Esta escena rutinaria, aunque en apariencia simple, ilustra una cotidianidad más compleja: los números forman parte de nuestras vidas. Los usamos para expresar cantidades, para medir distancias, volúmenes y temperaturas, así como para cuantificar el tiempo y el valor de las cosas. Con ellos también determinamos los vencedores de las competiciones deportivas y elegimos a nuestros líderes políticos. Mediante los números calculamos hasta los más ínfimos detalles de nuestra vida y nos servimos de ellos para construir uno de los edificios conceptuales más gigantescos jamás creados: la matemática. Pero ¿qué son los números? ¿De dónde vienen? Durante siglos, filósofos y pensadores se han abocado a estas cuestiones.

Platón postuló que los números residen en un mundo inmaterial de ideas; otros pensadores han afirmado que son un don divino, y, en fecha más reciente, en el frío mundo de la matemática pura, se ha dicho que no son más que entidades estrictamente formales carentes de significado. Pero para los científicos interesados en hallar explicaciones basadas en el mundo natural, estas propuestas no resultan satisfactorias. En los años treinta del siglo pasado, el matemático Tobias Dantzig (1884-1956) habló del poderoso y omnipresente sentido de número que poseemos los humanos, el cual proporciona sólidos cimientos para la construcción de la matemática. Pero ¿en qué consiste ese sentido? ¿Dónde se origina? ¿Qué es?

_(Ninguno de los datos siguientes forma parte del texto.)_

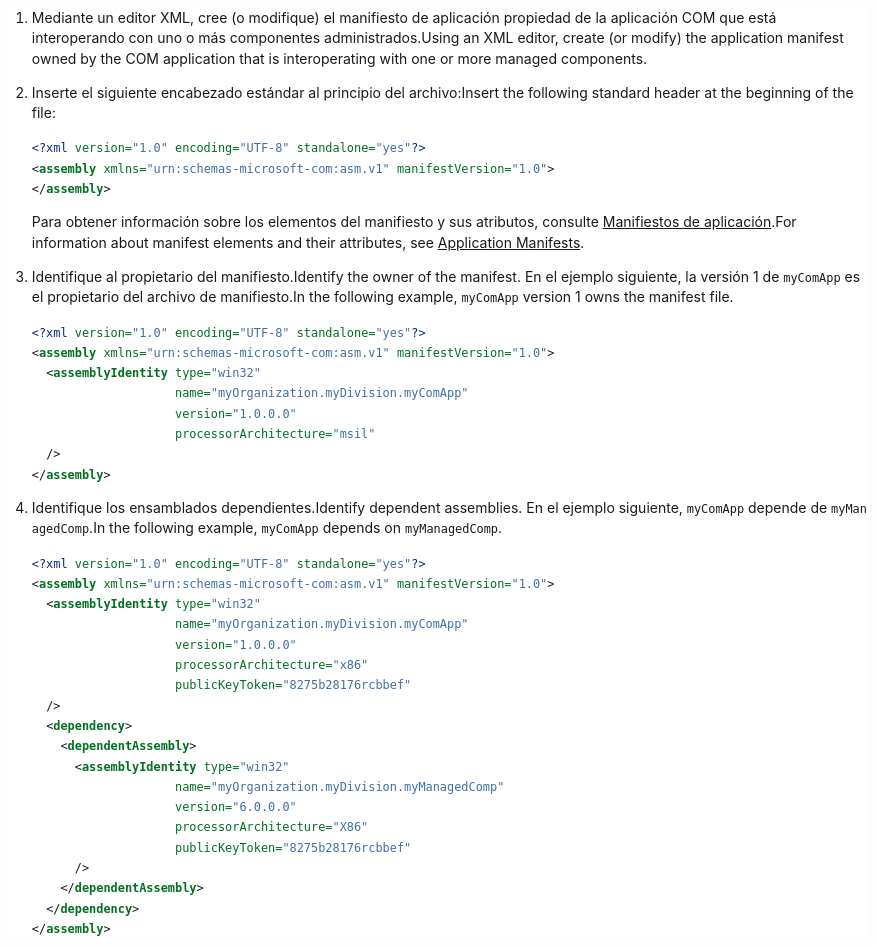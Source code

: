 1. <span data-ttu-id="cdf53-109">Mediante un editor XML, cree (o modifique) el manifiesto de aplicación propiedad de la aplicación COM que está interoperando con uno o más componentes administrados.</span><span class="sxs-lookup"><span data-stu-id="cdf53-109">Using an XML editor, create (or modify) the application manifest owned by the COM application that is interoperating with one or more managed components.</span></span>  
  
2. <span data-ttu-id="cdf53-110">Inserte el siguiente encabezado estándar al principio del archivo:</span><span class="sxs-lookup"><span data-stu-id="cdf53-110">Insert the following standard header at the beginning of the file:</span></span>  
  
    ```xml  
    <?xml version="1.0" encoding="UTF-8" standalone="yes"?>  
    <assembly xmlns="urn:schemas-microsoft-com:asm.v1" manifestVersion="1.0">
    </assembly>
    ```  
  
     <span data-ttu-id="cdf53-111">Para obtener información sobre los elementos del manifiesto y sus atributos, consulte [Manifiestos de aplicación](/windows/desktop/SbsCs/application-manifests).</span><span class="sxs-lookup"><span data-stu-id="cdf53-111">For information about manifest elements and their attributes, see [Application Manifests](/windows/desktop/SbsCs/application-manifests).</span></span>  
  
3. <span data-ttu-id="cdf53-112">Identifique al propietario del manifiesto.</span><span class="sxs-lookup"><span data-stu-id="cdf53-112">Identify the owner of the manifest.</span></span> <span data-ttu-id="cdf53-113">En el ejemplo siguiente, la versión 1 de `myComApp` es el propietario del archivo de manifiesto.</span><span class="sxs-lookup"><span data-stu-id="cdf53-113">In the following example, `myComApp` version 1 owns the manifest file.</span></span>  
  
    ```xml  
    <?xml version="1.0" encoding="UTF-8" standalone="yes"?>  
    <assembly xmlns="urn:schemas-microsoft-com:asm.v1" manifestVersion="1.0">  
      <assemblyIdentity type="win32"
                        name="myOrganization.myDivision.myComApp"
                        version="1.0.0.0"
                        processorArchitecture="msil"
      />
    </assembly>  
    ```  
  
4. <span data-ttu-id="cdf53-114">Identifique los ensamblados dependientes.</span><span class="sxs-lookup"><span data-stu-id="cdf53-114">Identify dependent assemblies.</span></span> <span data-ttu-id="cdf53-115">En el ejemplo siguiente, `myComApp` depende de `myManagedComp`.</span><span class="sxs-lookup"><span data-stu-id="cdf53-115">In the following example, `myComApp` depends on `myManagedComp`.</span></span>  
  
    ```xml  
    <?xml version="1.0" encoding="UTF-8" standalone="yes"?>  
    <assembly xmlns="urn:schemas-microsoft-com:asm.v1" manifestVersion="1.0">  
      <assemblyIdentity type="win32"
                        name="myOrganization.myDivision.myComApp"
                        version="1.0.0.0"
                        processorArchitecture="x86"
                        publicKeyToken="8275b28176rcbbef"  
      />  
      <dependency>  
        <dependentAssembly>  
          <assemblyIdentity type="win32"
                        name="myOrganization.myDivision.myManagedComp"
                        version="6.0.0.0"
                        processorArchitecture="X86"
                        publicKeyToken="8275b28176rcbbef"  
          />  
        </dependentAssembly>  
      </dependency>  
    </assembly>  
    ```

La investigación en cognición numérica se encarga de estudiar estas cuestiones. Un enfoque influyente que defienden muchos científicos desde la neurociencia cognitiva, la psicología del desarrollo y la cognición animal propone que los humanos y otras especies poseemos una capacidad específica para tratar con números que habría evolucionado biológicamente gracias a la selección natural: los individuos que podían discriminar fuentes de nutrición con mayor cantidad de comida habrían jugado con ventaja. Esta propuesta «innatista» parece sólida, consistente y atractiva, puesto que relaciona de forma directa genes, cerebro y mente con facultades humanas como la abstracción, la precisión y la funcionalidad cognitiva. Pero ¿han estado los números codificados en nuestros genes durante millones de años? ¿Son los números simples percepciones de cantidades? Nuevos análisis conducen a reconsiderar este planteamiento y a generar nuevas propuestas.